▶ Input data
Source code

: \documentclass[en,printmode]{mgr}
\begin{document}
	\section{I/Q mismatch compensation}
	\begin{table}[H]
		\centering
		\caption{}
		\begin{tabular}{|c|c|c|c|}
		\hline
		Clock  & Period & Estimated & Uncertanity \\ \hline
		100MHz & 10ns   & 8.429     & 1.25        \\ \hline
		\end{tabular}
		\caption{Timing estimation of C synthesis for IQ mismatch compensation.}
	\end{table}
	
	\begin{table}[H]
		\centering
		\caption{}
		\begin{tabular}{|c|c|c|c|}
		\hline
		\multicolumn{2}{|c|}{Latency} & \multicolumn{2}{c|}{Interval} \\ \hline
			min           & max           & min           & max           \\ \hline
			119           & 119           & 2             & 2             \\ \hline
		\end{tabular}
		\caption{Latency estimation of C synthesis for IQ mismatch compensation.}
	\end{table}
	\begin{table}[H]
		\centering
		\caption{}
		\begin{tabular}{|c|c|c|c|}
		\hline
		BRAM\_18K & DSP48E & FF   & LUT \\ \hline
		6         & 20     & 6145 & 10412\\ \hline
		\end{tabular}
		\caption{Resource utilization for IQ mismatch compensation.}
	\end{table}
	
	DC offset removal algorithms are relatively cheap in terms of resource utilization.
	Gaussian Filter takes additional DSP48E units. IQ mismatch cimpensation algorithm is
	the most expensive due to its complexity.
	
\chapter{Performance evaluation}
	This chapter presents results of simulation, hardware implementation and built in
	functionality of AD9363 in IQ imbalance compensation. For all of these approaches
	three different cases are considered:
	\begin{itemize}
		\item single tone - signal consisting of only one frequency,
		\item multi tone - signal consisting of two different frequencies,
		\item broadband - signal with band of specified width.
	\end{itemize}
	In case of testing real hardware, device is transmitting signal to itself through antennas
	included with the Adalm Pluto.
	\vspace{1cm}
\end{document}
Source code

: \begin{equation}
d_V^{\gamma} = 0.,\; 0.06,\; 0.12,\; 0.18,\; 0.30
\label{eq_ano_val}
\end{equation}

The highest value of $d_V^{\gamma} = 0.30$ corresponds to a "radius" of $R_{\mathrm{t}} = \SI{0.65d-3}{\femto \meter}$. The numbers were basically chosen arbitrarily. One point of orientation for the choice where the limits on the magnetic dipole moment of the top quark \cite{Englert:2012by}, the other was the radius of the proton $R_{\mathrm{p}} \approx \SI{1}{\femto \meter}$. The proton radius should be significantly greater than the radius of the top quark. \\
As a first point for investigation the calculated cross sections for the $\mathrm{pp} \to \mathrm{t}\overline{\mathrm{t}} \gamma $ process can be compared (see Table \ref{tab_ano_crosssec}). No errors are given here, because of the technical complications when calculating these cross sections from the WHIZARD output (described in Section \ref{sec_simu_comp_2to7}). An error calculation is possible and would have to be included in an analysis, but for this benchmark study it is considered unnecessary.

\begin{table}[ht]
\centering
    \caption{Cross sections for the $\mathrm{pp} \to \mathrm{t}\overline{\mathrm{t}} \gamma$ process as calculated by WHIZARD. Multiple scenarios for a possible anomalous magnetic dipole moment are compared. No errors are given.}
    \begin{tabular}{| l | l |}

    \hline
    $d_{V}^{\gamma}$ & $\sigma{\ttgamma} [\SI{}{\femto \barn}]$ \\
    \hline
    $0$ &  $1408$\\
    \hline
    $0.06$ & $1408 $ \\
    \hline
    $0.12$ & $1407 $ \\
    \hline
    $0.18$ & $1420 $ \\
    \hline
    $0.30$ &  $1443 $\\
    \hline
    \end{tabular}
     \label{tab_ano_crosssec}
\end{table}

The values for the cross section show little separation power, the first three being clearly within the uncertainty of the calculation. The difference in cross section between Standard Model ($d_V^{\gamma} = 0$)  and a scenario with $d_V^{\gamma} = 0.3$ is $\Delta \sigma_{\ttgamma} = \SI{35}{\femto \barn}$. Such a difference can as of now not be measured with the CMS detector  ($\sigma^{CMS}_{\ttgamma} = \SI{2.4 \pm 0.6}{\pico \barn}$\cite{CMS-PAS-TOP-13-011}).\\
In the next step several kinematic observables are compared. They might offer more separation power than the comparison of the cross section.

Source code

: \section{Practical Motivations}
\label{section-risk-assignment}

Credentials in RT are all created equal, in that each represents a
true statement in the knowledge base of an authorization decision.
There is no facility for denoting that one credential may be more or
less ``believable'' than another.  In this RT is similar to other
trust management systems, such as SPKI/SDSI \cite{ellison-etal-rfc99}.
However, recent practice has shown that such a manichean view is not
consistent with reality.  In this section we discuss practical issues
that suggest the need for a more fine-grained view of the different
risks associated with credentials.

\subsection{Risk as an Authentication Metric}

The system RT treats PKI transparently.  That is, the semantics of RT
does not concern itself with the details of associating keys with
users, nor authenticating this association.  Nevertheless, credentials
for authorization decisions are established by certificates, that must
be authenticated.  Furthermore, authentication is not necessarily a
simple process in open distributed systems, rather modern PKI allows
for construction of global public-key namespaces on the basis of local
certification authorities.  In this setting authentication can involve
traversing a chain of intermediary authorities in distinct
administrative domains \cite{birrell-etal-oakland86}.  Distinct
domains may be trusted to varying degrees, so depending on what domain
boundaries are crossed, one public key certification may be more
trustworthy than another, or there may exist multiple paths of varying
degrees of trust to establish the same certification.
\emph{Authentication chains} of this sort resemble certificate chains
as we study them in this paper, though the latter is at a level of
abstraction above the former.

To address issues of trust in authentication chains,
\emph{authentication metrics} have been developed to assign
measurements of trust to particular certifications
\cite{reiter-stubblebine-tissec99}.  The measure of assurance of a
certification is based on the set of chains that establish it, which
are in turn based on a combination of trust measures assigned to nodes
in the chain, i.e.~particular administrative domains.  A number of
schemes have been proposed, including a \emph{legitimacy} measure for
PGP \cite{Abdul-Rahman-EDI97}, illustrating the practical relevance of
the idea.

▶ Work instructions
Return the full listing. Leave every word as it stands.

▶ Solution
Source code

: \documentclass[en,printmode]{mgr}
\begin{document}
	\section{I/Q mismatch compensation}
	\begin{table}[H]
		\centering
		\caption{}
		\begin{tabular}{|c|c|c|c|}
		\hline
		Clock  & Period & Estimated & Uncertanity \\ \hline
		100MHz & 10ns   & 8.429     & 1.25        \\ \hline
		\end{tabular}
		\caption{Timing estimation of C synthesis for IQ mismatch compensation.}
	\end{table}
	
	\begin{table}[H]
		\centering
		\caption{}
		\begin{tabular}{|c|c|c|c|}
		\hline
		\multicolumn{2}{|c|}{Latency} & \multicolumn{2}{c|}{Interval} \\ \hline
			min           & max           & min           & max           \\ \hline
			119           & 119           & 2             & 2             \\ \hline
		\end{tabular}
		\caption{Latency estimation of C synthesis for IQ mismatch compensation.}
	\end{table}
	\begin{table}[H]
		\centering
		\caption{}
		\begin{tabular}{|c|c|c|c|}
		\hline
		BRAM\_18K & DSP48E & FF   & LUT \\ \hline
		6         & 20     & 6145 & 10412\\ \hline
		\end{tabular}
		\caption{Resource utilization for IQ mismatch compensation.}
	\end{table}
	
	DC offset removal algorithms are relatively cheap in terms of resource utilization.
	Gaussian Filter takes additional DSP48E units. IQ mismatch cimpensation algorithm is
	the most expensive due to its complexity.
	
\chapter{Performance evaluation}
	This chapter presents results of simulation, hardware implementation and built in
	functionality of AD9363 in IQ imbalance compensation. For all of these approaches
	three different cases are considered:
	\begin{itemize}
		\item single tone - signal consisting of only one frequency,
		\item multi tone - signal consisting of two different frequencies,
		\item broadband - signal with band of specified width.
	\end{itemize}
	In case of testing real hardware, device is transmitting signal to itself through antennas
	included with the Adalm Pluto.
	\vspace{1cm}
\end{document}
Source code

: \begin{equation}
d_V^{\gamma} = 0.,\; 0.06,\; 0.12,\; 0.18,\; 0.30
\label{eq_ano_val}
\end{equation}

The highest value of $d_V^{\gamma} = 0.30$ corresponds to a "radius" of $R_{\mathrm{t}} = \SI{0.65d-3}{\femto \meter}$. The numbers were basically chosen arbitrarily. One point of orientation for the choice where the limits on the magnetic dipole moment of the top quark \cite{Englert:2012by}, the other was the radius of the proton $R_{\mathrm{p}} \approx \SI{1}{\femto \meter}$. The proton radius should be significantly greater than the radius of the top quark. \\
As a first point for investigation the calculated cross sections for the $\mathrm{pp} \to \mathrm{t}\overline{\mathrm{t}} \gamma $ process can be compared (see Table \ref{tab_ano_crosssec}). No errors are given here, because of the technical complications when calculating these cross sections from the WHIZARD output (described in Section \ref{sec_simu_comp_2to7}). An error calculation is possible and would have to be included in an analysis, but for this benchmark study it is considered unnecessary.

\begin{table}[ht]
\centering
    \caption{Cross sections for the $\mathrm{pp} \to \mathrm{t}\overline{\mathrm{t}} \gamma$ process as calculated by WHIZARD. Multiple scenarios for a possible anomalous magnetic dipole moment are compared. No errors are given.}
    \begin{tabular}{| l | l |}

    \hline
    $d_{V}^{\gamma}$ & $\sigma{\ttgamma} [\SI{}{\femto \barn}]$ \\
    \hline
    $0$ &  $1408$\\
    \hline
    $0.06$ & $1408 $ \\
    \hline
    $0.12$ & $1407 $ \\
    \hline
    $0.18$ & $1420 $ \\
    \hline
    $0.30$ &  $1443 $\\
    \hline
    \end{tabular}
     \label{tab_ano_crosssec}
\end{table}

The values for the cross section show little separation power, the first three being clearly within the uncertainty of the calculation. The difference in cross section between Standard Model ($d_V^{\gamma} = 0$)  and a scenario with $d_V^{\gamma} = 0.3$ is $\Delta \sigma_{\ttgamma} = \SI{35}{\femto \barn}$. Such a difference can as of now not be measured with the CMS detector  ($\sigma^{CMS}_{\ttgamma} = \SI{2.4 \pm 0.6}{\pico \barn}$\cite{CMS-PAS-TOP-13-011}).\\
In the next step several kinematic observables are compared. They might offer more separation power than the comparison of the cross section.

Source code

: \section{Practical Motivations}
\label{section-risk-assignment}

Credentials in RT are all created equal, in that each represents a
true statement in the knowledge base of an authorization decision.
There is no facility for denoting that one credential may be more or
less ``believable'' than another.  In this RT is similar to other
trust management systems, such as SPKI/SDSI \cite{ellison-etal-rfc99}.
However, recent practice has shown that such a manichean view is not
consistent with reality.  In this section we discuss practical issues
that suggest the need for a more fine-grained view of the different
risks associated with credentials.

\subsection{Risk as an Authentication Metric}

The system RT treats PKI transparently.  That is, the semantics of RT
does not concern itself with the details of associating keys with
users, nor authenticating this association.  Nevertheless, credentials
for authorization decisions are established by certificates, that must
be authenticated.  Furthermore, authentication is not necessarily a
simple process in open distributed systems, rather modern PKI allows
for construction of global public-key namespaces on the basis of local
certification authorities.  In this setting authentication can involve
traversing a chain of intermediary authorities in distinct
administrative domains \cite{birrell-etal-oakland86}.  Distinct
domains may be trusted to varying degrees, so depending on what domain
boundaries are crossed, one public key certification may be more
trustworthy than another, or there may exist multiple paths of varying
degrees of trust to establish the same certification.
\emph{Authentication chains} of this sort resemble certificate chains
as we study them in this paper, though the latter is at a level of
abstraction above the former.

To address issues of trust in authentication chains,
\emph{authentication metrics} have been developed to assign
measurements of trust to particular certifications
\cite{reiter-stubblebine-tissec99}.  The measure of assurance of a
certification is based on the set of chains that establish it, which
are in turn based on a combination of trust measures assigned to nodes
in the chain, i.e.~particular administrative domains.  A number of
schemes have been proposed, including a \emph{legitimacy} measure for
PGP \cite{Abdul-Rahman-EDI97}, illustrating the practical relevance of
the idea.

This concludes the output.